Non è che semplicemente, è l’unica cosa che si racconta?
La presentazione del nuovo libro, la mostra in centro città o all’estero, l’intervista per il magazine, le dediche al salone del fumetto.
Sono cose che vivo anche io, che ho fatto anche io, che mi piacciono, ma ci terrei a dire che si deve parlare anche della parte buia di questa bellissima luna.
Altrimenti il rischio è di pensare che non ci sia altro per noi. E di gonfiare un po’ troppo le aspettative.
Per due libri che escono, altri tre non sono stati comprati da nessuna casa editrice. Per un cliente grosso che un disegnatore è riuscito ad avere nella sua rosa di clienti, altri dieci lo hanno perfettamente ignorato. Dietro un portone aperto ci sono dieci porte sbattute sul naso. Forse è il caso di raccontare anche la parte scura della luna. Ci rende umani; forse è meno glamour parlarne rispetto all’ennesima mostra in cui ci si sente importanti e ammirati, ma va fatto.
Ecco come può andare quando le cose non funzionano per un disegnatore…
A febbraio mi sono caduti sulla testa i calcinacci di un tetto che si stava sfaldando da qualche mese, dall’estate prima. La vita di un disegnatore è fatta anche di tante cose che col disegno non hanno nulla a che fare, però hanno il potere di ripercuotersi anche sul disegno.
Ero nella camera di un bel bed and breakfast nel centro di Torino, seduta per terra, con le chiappe ben assestate su un tipo di parquet molto lucido, di quello che piace a me.
Disponevo di due belle lampade di ultra design, una arancio e una blu, che coloravano la stanza mentre fuori pioveva, suonando le grondaie delle case di ringhiera e i comignoli fumanti.
Ho sempre voluto una stanza così, a casa mia. Con una grande finestra che dà sui cortili pieni di ballatoi e rampicanti.
In mano tenevo una tisana alla violetta, mi scottava il palmo ma trovavo il contatto rassicurante e quasi remoto.
Sarebbe stato tutto perfetto, una splendida serata di relax dopo una bella camminata per il centro storico e un tè con alcune amiche illustratrici.
Ero a Torino per diletto stavolta, non per lavoro.
Eppure qualcosa non funzionava.
Quello che tenti di non ascoltare e vedere per mesi, all’improvviso ti piomba addosso e tu sei costretto ad averci a che fare.
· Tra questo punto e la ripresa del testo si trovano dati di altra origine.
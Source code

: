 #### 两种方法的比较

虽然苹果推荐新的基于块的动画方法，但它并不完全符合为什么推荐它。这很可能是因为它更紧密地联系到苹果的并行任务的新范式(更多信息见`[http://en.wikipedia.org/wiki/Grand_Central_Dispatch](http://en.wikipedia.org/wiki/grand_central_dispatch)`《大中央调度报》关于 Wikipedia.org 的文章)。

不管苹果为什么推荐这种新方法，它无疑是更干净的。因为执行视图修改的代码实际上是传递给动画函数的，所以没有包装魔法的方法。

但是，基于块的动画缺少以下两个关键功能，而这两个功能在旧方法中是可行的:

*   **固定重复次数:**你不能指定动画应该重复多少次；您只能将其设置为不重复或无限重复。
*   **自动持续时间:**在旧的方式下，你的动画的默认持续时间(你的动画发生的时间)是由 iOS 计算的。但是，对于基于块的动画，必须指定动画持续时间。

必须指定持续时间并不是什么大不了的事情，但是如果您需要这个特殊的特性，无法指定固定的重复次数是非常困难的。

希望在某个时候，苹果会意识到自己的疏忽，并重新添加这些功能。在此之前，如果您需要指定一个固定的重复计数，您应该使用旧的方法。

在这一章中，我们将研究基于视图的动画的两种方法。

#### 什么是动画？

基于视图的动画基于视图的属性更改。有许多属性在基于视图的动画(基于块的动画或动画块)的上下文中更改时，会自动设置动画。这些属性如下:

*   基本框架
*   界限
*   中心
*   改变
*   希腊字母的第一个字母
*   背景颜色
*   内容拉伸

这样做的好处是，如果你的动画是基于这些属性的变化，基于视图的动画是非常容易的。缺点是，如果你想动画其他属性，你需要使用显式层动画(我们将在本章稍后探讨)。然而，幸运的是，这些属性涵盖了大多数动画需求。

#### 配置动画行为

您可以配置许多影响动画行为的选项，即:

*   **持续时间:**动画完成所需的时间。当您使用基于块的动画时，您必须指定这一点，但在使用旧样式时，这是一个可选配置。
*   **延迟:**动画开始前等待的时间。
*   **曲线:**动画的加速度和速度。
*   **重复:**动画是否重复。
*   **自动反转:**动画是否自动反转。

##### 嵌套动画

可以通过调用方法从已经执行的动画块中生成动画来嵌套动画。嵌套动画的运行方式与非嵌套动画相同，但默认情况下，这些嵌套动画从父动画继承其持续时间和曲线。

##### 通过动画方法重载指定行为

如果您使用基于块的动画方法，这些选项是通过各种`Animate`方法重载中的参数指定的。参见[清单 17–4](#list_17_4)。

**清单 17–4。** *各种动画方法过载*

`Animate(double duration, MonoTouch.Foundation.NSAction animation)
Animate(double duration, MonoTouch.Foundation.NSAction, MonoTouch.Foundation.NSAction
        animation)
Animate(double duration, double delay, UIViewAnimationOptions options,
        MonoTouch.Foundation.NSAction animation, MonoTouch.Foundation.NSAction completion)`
E quando sei da solo in una città che non è la tua, in una stanza che non è la tua e tutti gli amici ti hanno salutato per tornare a casa, è più facile che certi pensieri non si disturbino a venire a bussare; arrivano e sfondano la porta e se sei pronto bene, se non sei pronto ti coglieranno in pigiama e con l’aria stravolta, per niente presentabile.
E’ per questo, credo, che chi si affligge in certi pensieri ha l’aria stanca e si definisce “il fantasma di sè stesso”.
Se certe riflessioni fossero tanto educate da presentarsi con un minimo preavviso ci faremmo trovare pettinati e con un’aria decisamente più dignitosa. Io sicuramente.
Mi sono sentita sopraffatta.
Nel pomeriggio una collega che stimo molto mi aveva fatto vedere le tavole meravigliose di un progetto che stava preparando per un grosso editore. Vederle dal vivo è stato qualcosa di eccezionale e intenso per me, soprattutto perchè non lavoro praticamente mai in tradizionale e per quanto per ora non mi abbia mai sfiorato l’esigenza di farlo (non per lavoro almeno) mi piace molto vedere gli originali di altri autori.
Avevo anche assistito alla giornata di lavoro di una mia cara amica e collega, con entusiasmo e partecipazione. Ero contenta di essere lì, anzi a dirla tutta non avrei davvero voluto essere da nessun’altra parte.
Poi però, mi sono trovata da sola, io e i miei fantasmi. Se viaggiate parecchio, probabilmente sapete che i vostri fantasmi fanno parte del bagaglio: potrete andare ovunque e potrete avere le valigie piene fino all’inverosimile, ma un posticino per questo o quel fantasma lo si trova sempre.
Tutti li abbiamo.
Un disegnatore ogni tanto, potrebbe portarsene dietro qualcuno più articolato e particolare di altri. Non peggiore, attenzione: non mi piace chi si vanta di essere una vittima d’elezione rispetto ad altre categorie di persone.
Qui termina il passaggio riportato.